Golf course veteran says Metro plans not up to par
The users of Glendoveer's fitness trail, tennis courts and golf courses may be a bit biased - this reporter included - in terms of changes to their beloved recreational facility.
But what does a totally impartial third-party with 30 years experience in the golfing industry think about the possible changes being bandied about?
Bob Wolsborn, whose family created and still owns Gresham Golf Course, isn't a fan of the options Metro is looking at for Glendoveer, but he understands Metro's need to increase revenue.
Unusually wetter and colder winters and springs over the past 10 years have had a chilling effect on the local industry. Instead of having longer dry spells for the greens to absorb the rain, courses have been wetter, mushier and muddier than usual, he said. None of which makes for a very pleasant golfing experience.
The struggling economy is another factor.
'Golf is expensive, just like skiing is seeing a similar thing,' he said. Now, golfers look for deals. 'Gresham Golf Course did not have a senior rate 10 years ago,' he said. 'Now we do.'
Also, golfers are aging and fewer younger people are taking up the sport. The number of junior golfers, or those younger than 18, has dropped 40 percent in the past 10 years, he said.

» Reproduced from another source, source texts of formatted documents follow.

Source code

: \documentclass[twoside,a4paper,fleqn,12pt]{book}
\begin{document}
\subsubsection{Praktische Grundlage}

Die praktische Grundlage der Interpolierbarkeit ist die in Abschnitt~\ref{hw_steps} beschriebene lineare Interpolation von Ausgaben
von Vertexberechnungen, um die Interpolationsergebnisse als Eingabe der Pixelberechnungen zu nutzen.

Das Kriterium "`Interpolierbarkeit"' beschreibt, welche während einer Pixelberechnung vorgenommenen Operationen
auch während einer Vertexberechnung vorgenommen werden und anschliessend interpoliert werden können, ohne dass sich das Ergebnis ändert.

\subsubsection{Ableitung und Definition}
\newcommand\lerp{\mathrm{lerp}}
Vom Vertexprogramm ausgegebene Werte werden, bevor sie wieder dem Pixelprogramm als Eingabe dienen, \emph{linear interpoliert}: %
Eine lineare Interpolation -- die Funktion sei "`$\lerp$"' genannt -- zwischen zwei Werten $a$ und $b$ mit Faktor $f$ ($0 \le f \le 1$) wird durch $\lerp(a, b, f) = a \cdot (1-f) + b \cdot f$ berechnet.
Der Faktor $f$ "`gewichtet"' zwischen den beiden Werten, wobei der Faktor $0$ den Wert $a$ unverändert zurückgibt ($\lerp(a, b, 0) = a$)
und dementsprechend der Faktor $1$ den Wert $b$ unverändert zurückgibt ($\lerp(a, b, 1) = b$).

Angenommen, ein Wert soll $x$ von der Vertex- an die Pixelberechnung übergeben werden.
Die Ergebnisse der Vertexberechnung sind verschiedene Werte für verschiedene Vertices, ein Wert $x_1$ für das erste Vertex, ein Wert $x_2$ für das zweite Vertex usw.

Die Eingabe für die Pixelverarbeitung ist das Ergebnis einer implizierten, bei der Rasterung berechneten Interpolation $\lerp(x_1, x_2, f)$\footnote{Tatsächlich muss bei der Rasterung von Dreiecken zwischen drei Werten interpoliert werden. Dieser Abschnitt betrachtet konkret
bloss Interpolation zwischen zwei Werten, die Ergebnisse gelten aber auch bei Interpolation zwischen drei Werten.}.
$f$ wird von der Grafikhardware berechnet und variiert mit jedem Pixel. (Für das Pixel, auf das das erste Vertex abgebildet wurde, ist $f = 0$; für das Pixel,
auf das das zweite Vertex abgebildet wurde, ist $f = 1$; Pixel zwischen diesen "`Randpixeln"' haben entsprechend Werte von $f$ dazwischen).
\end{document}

'The future of the golf business actually looks a little bleak,' he said.
Not factoring in the drop in business due to the weather, Wolsborn estimates that the number of rounds played at his course drops about 1 percent a year.
But while the number of golfers is falling, 'the golfers who are here are playing more rounds, so it's almost a wash,' he said. The one segment of golfers that is growing is senior women, especially in the Sun Belt, where golfing is more of a lifestyle, Wolsborn said.
As for Glendoveer's challenges, he said the Northeast Portland course tends to attract an older crowd. He estimates that the average age of the golfers at Gresham Golf Course is around 50, while it's closer to 75 at Glendoveer.
'I feel like a young kid out there,' said the 69-year-old.
Wolsborn questions the logic of slicing Glendoveer's western course from 18 to 9 holes.
'That's the one the old guys like the best,' he said. 'It's flatter, easier, shorter. It's more user-friendly, especially for seniors. It's going to cut down on revenue.'
The sport of tennis is struggling even more than golf is, for several reasons, Wolsborn said. Even so, it doesn't make sense to him to get rid of four covered tennis courts to make room for an events space/golf cart parking area.
'They've got plenty of places out there to do that,' he said of creating a storage area for carts. But he doubts an events center will attract more golf tournaments or events, such as weddings.
'The little extra money you make in tournaments is miniscule,' he said. Besides, 'if you want to get married and spend a lot of money, you're not going to go to Glendoveer - no matter what they do.'
He speaks from personal experience.
His own daughter passed on Gresham Golf Course and held her wedding reception at the Riverside Golf and Country Club in Northeast Portland.